Gen Y’s Passion Problem

Gen Y’s Passion Problem

By Cal Newport  – Harvard Business Review

 Generation Y, is entering the job market in record numbers, and according to many commentators things are not going well. Earlier this year, a New York Times op-ed called Gen Y  “Generation Why Bother,” noting that we’re “perhaps…too happy at home checking Facebook,” when we could be out aggressively seeking new jobs and helping the economy recover.

To many, the core problem of this generation is that Gen Y is too entitled. Cal Newport argues that the problem is to do more with being misinformed arguing that this generation was raised according to the ethos of  “follow your passion”

This  simple phrase, “follow your passion,” turns out to be surprisingly pernicious.

It implies that you start by identifying a passion and then match this preexisting calling to a job. Because the passion precedes the job, it stands to reason that you should love your work from the very first day. Yet often people’s passion develops slowly,  can be unexpected and complicated. It’s rare, to find someone who loves their career before they’ve become very good at it — expertise generates many different engaging traits, such as respect, impact, autonomy — and the process of becoming good can be frustrating and take years.

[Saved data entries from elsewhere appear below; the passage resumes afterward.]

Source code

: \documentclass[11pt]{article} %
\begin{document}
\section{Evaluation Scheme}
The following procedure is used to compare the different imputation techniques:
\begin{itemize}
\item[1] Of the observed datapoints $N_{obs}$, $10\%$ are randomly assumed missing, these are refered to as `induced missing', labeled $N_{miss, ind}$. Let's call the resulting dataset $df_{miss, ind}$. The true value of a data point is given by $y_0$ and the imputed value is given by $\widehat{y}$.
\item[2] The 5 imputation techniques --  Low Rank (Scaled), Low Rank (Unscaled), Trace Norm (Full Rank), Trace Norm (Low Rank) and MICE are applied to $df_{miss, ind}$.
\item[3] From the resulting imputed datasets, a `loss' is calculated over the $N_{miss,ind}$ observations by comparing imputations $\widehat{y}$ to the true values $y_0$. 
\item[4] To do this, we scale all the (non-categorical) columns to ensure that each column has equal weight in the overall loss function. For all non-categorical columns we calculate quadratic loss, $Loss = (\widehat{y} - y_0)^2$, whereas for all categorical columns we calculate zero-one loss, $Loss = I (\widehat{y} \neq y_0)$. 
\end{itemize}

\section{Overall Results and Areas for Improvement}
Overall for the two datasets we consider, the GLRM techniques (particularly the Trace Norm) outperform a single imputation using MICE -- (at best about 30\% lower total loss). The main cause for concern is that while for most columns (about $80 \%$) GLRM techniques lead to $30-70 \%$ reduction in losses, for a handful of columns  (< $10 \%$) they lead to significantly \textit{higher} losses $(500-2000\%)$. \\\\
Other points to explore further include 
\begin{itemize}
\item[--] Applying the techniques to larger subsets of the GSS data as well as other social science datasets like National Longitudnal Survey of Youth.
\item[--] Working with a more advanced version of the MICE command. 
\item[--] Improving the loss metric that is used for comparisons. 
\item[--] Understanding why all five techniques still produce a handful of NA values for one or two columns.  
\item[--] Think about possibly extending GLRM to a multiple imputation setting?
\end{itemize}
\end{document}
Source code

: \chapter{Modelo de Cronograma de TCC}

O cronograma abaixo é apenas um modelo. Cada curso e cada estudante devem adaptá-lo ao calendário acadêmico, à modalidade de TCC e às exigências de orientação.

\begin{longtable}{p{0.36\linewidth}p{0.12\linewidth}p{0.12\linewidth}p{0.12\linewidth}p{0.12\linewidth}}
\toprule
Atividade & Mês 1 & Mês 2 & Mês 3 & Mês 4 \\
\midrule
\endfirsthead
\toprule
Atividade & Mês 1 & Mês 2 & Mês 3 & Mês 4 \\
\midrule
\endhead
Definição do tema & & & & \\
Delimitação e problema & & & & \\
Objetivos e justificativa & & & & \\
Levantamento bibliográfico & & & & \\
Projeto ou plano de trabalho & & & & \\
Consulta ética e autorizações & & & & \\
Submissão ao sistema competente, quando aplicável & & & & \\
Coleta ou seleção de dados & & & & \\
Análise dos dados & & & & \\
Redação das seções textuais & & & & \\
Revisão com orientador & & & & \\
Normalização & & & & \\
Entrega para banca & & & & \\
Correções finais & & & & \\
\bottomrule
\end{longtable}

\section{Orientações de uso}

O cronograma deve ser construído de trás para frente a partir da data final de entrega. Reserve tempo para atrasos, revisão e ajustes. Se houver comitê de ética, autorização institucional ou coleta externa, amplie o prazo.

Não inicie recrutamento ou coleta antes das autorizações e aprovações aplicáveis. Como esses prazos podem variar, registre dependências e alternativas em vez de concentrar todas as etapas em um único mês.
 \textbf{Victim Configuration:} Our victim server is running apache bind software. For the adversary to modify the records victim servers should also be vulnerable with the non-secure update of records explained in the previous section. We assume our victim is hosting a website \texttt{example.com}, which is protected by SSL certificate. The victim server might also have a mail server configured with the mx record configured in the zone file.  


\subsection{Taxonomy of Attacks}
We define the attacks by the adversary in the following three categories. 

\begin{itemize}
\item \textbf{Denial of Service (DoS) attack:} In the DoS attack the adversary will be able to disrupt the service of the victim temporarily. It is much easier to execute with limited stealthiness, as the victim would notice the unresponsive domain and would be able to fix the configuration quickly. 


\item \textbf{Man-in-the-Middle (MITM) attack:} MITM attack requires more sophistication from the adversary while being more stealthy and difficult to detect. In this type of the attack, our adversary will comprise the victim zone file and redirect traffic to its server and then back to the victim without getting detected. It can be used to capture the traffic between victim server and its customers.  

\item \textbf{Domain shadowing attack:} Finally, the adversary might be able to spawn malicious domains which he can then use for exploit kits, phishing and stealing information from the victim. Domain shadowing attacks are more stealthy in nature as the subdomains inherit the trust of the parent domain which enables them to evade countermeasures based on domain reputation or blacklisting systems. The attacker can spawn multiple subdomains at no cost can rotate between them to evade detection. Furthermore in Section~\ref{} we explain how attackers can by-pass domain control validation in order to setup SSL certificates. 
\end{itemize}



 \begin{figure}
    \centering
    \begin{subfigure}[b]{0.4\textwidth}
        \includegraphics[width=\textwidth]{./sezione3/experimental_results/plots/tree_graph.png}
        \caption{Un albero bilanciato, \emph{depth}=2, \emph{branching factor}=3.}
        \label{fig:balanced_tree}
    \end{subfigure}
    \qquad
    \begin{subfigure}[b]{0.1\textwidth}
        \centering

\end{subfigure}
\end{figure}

The early stages of a fantastic career might not feel fantastic at all, Members of Generation Y often demand a lot from their working life immediately and are often disappointed with their experiences.

The tough skill-building phase at the beginning of a person’s career can provide the foundation for a wonderful career, but in this common scenario the “follow your passion” dogma would tell you that this work is not immediately enjoyable and therefore is not your passion.

Steve Jobs, for example, in his oft-cited Stanford Commencement address, told the crowd to not “settle” for anything less than work they loved. Jobs clearly loved building Apple, but as his biographers reveal, he stumbled into this career path at a time when he was more concerned with issues of philosophy and Eastern mysticism.